We computed figure-ground
measure for population response (FG-m, Equation 1; see Figure 3Ai). FG-m was defined by subtracting the population response (average over pixels) in the background from the circle for the contour and noncontour conditions and then taking the difference between the two conditions. This index indicated how well the “figure” (circle area) is differentiated from the “ground” (background area). FG-m was calculated for each recording session separately. equation(Equation 1) FG-m=(Pc−Pb)cont−(Pc−Pb)non−cont,FG-m=(Pc−Pb)cont−(Pc−Pb)non−cont,where Pc and Pb are the population responses in the circle and background areas, respectively, cont and non-cont are the contour and noncontour conditions, respectively. The subtraction of the noncontour from the contour condition also enabled us to eliminate any response differences PD0325901 price in space due to uneven staining.
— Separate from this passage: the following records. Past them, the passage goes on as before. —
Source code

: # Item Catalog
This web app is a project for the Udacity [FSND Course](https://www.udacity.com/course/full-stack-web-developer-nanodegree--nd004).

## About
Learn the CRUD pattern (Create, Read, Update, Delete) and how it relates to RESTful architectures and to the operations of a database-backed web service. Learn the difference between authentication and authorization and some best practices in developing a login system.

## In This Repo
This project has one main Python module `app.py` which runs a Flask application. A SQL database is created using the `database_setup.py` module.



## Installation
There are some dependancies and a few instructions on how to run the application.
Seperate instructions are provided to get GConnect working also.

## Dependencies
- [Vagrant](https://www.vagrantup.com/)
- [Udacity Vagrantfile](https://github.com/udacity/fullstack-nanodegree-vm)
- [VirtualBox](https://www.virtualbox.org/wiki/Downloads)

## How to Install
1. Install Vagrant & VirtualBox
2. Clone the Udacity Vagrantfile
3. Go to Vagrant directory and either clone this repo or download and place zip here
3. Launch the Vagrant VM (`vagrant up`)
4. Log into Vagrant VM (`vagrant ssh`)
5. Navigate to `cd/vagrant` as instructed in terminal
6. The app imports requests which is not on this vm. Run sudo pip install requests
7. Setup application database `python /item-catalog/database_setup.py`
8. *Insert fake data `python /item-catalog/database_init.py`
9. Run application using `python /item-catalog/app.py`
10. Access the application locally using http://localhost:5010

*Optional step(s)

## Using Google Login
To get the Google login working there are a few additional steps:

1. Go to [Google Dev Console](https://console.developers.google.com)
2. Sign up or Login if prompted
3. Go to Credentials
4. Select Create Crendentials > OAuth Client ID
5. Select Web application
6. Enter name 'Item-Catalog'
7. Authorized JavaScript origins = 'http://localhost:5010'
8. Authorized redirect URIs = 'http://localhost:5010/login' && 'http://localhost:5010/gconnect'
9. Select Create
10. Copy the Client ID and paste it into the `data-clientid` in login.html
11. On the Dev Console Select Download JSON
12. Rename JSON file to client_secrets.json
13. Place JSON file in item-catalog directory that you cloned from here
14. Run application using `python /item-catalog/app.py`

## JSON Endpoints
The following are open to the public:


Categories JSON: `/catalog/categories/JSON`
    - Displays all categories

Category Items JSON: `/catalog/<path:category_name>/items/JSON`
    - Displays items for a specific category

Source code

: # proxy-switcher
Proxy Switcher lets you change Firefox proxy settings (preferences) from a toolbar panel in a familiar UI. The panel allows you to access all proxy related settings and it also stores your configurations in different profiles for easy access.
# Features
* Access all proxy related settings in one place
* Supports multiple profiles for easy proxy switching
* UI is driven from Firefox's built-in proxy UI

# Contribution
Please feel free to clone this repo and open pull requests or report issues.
We also computed the differential selleck compound (contour minus noncontour) circle or background response ( Equations 2 and 3). Figure 3Bi depicts the circle differential response (Pcdiff) and background differential response (Pbdiff) as function of time. equation(Equation 2) Pcdiff=Pccont−Pcnon−contPcdiff=Pccont−Pcnon−cont equation(Equation 3) Pbdiff=Pbcont−Pbnon−contPbdiff=Pbcont−Pbnon−cont To study
the behavioral performance in the contour saliency experiments, we computed the probability of contour detection. This was normalized to the contour and noncontour conditions by setting the probability of contour detection to 1 in the contour condition, 0 in the noncontour condition and varying accordingly the probability for the jittering orientation conditions (Figure 5B). The purpose of this
normalization was to overcome the slight variation in behavioral performance due to the animal’s motivation. We verified that the nonnormalized and normalized psychometric curves showed similar results (Figure S4A). To study the effects of contour saliency on the population response, the neurometric curve was computed by calculating the FG-m as a function of orientation jitter (FG-mjitt; Equation 4). equation(Equation 4) FG−mjitt=(Pc−Pb)jitt−(Pc−Pb)non−cont,FG−mjitt=(Pc−Pb)jitt−(Pc−Pb)non−cont,where Pc and Pb are the population responses in the circle and background Terminal deoxynucleotidyl transferase areas, respectively, and jitt and non-cont are the different jitter conditions and noncontour condition, respectively (the contour condition is defined by jitter = 0). The neurometric curve values were normalized to maximal and minimal values in each recording session (to overcome the variable staining quality across recording sessions; Figure 5C). We verified that the nonnormalized and normalized curves showed similar results (Figure S4B). The population response for each pixel (VSDI amplitude, normalized as in the previous section) was computed as function of the orientation jitter condition. This yielded the neurometric curve for each pixel, which was then computed for each time frame.